The Student Pathways study by the Human Sciences Research Council also found that on average only 15% of students finish their degrees in the allotted time. High student drop-out and failure rates are a major problem in a country with limited state resources, a desperate shortage of high level skills and a pressing need to raise income levels among the poor.
While South Africa has a highly successful National Student Financial Aid Scheme, which supports about 120,000 of 735,000 university students, loans and bursaries do not cover the full costs of study, leaving poor students struggling to meet living and other expenses.
Lack of finance emerged as the major impediment for students, said Moeketsi Letseka, the senior researcher who conducted the study. Letseka said this was to be expected considering that on average their monthly family income was between R400 (US$60) and R1,600 (US$240).
“Around 70% indicated that they had no siblings with university experience, which suggests that they are first-generation university students in their families,” he said.
Financial difficulties had compelled most of the students who dropped out to take up a part-time or full-time job: “While this was necessary in order to augment their meagre financial resources, there is no doubt that juggling study and worked proved to be another reason for not focusing on studies,” Letseka points out.

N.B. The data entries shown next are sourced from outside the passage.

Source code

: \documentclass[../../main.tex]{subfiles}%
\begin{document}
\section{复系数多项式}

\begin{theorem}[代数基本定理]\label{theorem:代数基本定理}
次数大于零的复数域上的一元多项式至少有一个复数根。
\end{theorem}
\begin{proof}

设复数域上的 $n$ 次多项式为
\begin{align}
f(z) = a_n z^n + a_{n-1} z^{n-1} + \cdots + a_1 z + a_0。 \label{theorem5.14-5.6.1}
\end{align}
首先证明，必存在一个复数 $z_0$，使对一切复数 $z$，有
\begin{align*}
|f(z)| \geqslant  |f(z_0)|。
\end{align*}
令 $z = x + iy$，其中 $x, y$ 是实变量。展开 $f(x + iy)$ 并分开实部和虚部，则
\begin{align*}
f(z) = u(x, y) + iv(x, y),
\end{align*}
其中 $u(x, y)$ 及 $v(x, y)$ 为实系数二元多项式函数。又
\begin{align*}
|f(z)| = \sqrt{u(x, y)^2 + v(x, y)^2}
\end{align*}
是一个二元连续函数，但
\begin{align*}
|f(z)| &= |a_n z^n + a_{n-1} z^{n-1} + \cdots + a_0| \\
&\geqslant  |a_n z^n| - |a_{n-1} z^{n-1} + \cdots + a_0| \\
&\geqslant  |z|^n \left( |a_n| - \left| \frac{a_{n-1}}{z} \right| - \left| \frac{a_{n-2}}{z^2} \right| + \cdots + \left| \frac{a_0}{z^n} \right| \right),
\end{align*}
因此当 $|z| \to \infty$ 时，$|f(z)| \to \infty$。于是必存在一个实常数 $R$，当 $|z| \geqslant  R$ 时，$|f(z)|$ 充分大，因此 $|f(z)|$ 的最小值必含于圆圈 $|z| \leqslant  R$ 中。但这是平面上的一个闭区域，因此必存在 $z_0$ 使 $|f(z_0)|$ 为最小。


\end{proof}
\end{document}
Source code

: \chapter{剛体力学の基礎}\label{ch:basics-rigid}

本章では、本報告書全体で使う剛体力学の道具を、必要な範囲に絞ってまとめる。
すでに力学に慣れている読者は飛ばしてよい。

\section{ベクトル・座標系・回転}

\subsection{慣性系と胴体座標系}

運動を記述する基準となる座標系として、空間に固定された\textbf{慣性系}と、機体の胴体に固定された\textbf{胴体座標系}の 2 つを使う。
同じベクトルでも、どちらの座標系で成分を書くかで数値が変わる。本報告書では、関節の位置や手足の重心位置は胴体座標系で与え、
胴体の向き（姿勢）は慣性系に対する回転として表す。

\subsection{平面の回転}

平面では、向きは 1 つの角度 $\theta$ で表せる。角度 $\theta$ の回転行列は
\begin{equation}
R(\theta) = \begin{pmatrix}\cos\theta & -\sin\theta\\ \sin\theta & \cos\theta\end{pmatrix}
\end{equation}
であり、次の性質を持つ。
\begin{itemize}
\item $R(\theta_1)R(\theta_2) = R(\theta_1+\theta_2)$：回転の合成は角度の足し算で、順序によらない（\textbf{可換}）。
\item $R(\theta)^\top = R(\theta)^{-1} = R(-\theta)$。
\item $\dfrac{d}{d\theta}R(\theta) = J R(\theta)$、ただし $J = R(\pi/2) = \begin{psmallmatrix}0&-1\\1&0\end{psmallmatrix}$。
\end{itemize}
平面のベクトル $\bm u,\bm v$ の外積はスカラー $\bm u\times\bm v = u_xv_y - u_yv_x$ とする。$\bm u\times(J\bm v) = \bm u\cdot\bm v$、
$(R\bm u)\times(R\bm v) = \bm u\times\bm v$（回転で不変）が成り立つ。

Why students leave: The problem of high university drop-out rates sought to understand factors influencing the pathways of students through universities into the labour market. The researchers traced a 2000-02 cohort of students who dropped out or graduated from seven very different institutions around the country.
They drew on data from the Education Department, institutional reports, qualitative interviews with academics and managers, and a postal survey of 34,000 respondents. Of these, 20,000 had abandoned their studies and 14,000 had graduated.
The return rate was 16%, or some 5,400 former students. The full report will be published in November.
The study found that among students who dropped out from the seven universities, on average 70% came from low-income families. This proportion rose to 82% at the historically disadvantaged University of Fort Hare. Low family income generally equated with lack of formal education.
Black Africans comprised the largest proportion of students with low socio-economic status. While 73% of black students were from low income families, only 12% of white students were and, conversely, only 9% of black but 47% of white students were from families with high incomes.
Other reasons for high drop-out rates, reported in local newspapers, were poor career choices, domestic problems, pregnancy and too much partying.
Universities are struggling solve the drop-out problem, given its largely financial basis, but have called on government to raise student loans and bursaries to relieve the financial pressures on needy students. In the past decade many institutions have also introduced academic support systems for students from sub-standard schools.
Earlier this month the distance University of South Africa (Unisa) announced it would spend nearly R50 million (US$7.5 million) to establish a comprehensive network of tutors and academic support personnel across the country, in an effort to decrease drop-out and failure rates.